** Data supplied follows **

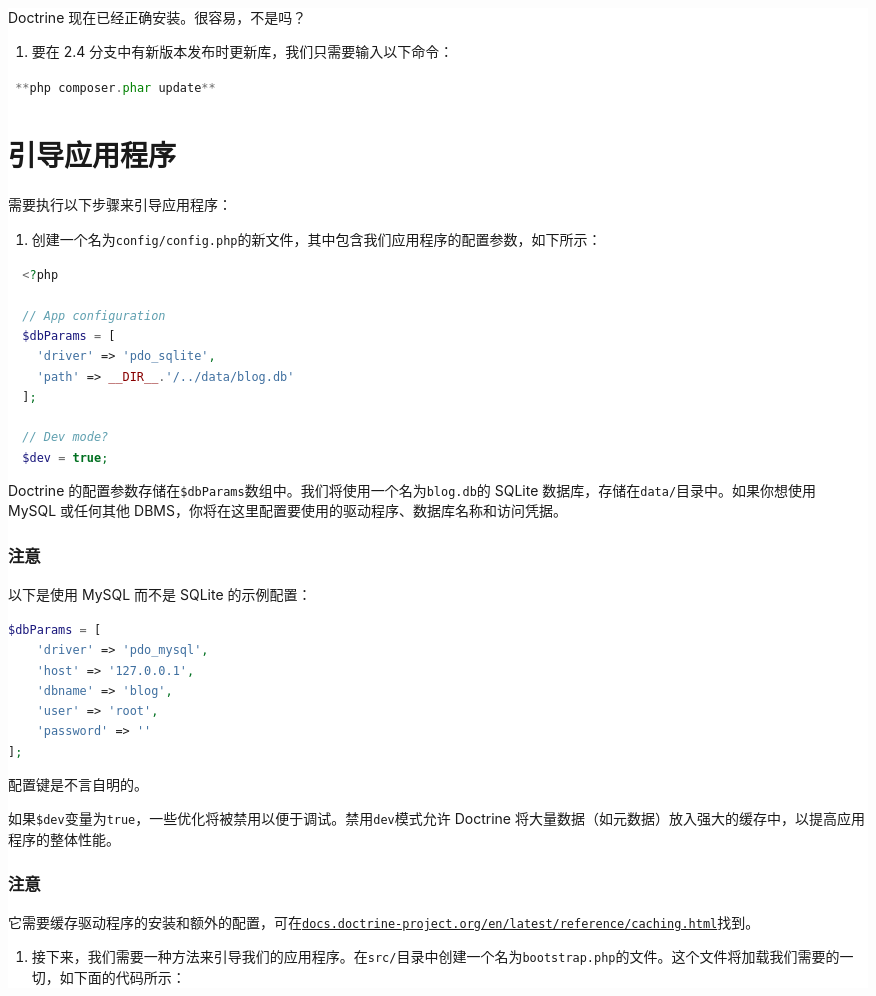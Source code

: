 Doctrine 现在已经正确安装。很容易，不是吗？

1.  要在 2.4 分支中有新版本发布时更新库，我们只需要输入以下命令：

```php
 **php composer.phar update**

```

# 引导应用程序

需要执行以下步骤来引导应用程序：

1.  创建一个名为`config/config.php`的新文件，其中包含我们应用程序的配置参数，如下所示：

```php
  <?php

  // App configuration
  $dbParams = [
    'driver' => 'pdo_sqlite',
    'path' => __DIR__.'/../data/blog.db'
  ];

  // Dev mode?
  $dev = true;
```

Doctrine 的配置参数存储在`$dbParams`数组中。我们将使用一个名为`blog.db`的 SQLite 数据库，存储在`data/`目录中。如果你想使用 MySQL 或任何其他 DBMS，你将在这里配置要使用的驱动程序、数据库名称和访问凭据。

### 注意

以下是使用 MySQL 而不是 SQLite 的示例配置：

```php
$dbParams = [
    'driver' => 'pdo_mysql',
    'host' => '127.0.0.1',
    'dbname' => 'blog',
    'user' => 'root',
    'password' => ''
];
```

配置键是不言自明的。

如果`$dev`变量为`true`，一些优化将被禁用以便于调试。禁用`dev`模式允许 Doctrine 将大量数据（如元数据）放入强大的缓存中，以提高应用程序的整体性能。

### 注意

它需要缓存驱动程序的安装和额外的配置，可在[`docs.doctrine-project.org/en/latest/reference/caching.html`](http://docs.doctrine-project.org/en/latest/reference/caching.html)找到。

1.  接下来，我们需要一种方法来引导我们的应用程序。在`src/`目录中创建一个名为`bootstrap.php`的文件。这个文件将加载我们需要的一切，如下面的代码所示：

** End of Data supplied **
** Data supplied follows **

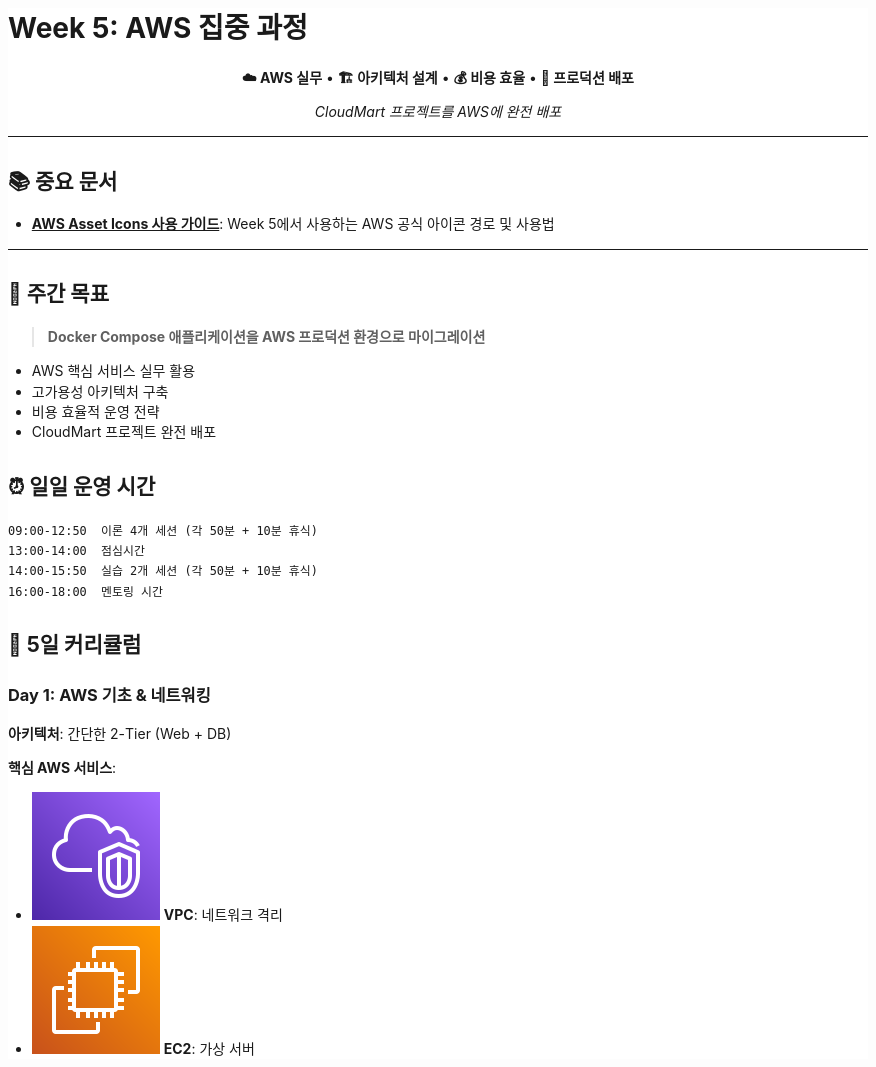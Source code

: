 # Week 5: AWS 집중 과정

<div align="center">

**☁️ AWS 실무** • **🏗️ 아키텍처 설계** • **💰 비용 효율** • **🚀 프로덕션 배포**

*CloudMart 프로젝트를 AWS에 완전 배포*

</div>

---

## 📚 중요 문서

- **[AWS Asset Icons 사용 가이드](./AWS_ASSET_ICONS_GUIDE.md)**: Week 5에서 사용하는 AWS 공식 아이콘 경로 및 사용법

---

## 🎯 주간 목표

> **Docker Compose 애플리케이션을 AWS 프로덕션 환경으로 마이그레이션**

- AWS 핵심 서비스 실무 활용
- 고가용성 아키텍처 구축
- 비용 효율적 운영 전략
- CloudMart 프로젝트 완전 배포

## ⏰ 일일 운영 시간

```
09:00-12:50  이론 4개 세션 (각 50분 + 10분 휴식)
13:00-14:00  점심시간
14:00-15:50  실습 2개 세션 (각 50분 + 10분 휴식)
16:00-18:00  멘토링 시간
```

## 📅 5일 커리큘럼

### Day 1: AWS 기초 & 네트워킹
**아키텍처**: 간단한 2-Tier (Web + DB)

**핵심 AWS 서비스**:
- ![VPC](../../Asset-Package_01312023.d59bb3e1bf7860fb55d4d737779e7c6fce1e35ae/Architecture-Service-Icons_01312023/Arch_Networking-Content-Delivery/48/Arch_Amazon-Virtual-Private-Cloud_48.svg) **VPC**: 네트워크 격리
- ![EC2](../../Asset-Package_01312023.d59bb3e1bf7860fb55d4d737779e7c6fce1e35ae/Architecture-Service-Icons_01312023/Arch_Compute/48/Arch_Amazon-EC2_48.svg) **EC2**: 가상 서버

** End of Data supplied **

* _What is needed_:
Using the listing above, list every line in which the string "Service" occurs.

* _Answer to this exercise_:
- ![VPC](../../Asset-Package_01312023.d59bb3e1bf7860fb55d4d737779e7c6fce1e35ae/Architecture-Service-Icons_01312023/Arch_Networking-Content-Delivery/48/Arch_Amazon-Virtual-Private-Cloud_48.svg) **VPC**: 네트워크 격리
- ![EC2](../../Asset-Package_01312023.d59bb3e1bf7860fb55d4d737779e7c6fce1e35ae/Architecture-Service-Icons_01312023/Arch_Compute/48/Arch_Amazon-EC2_48.svg) **EC2**: 가상 서버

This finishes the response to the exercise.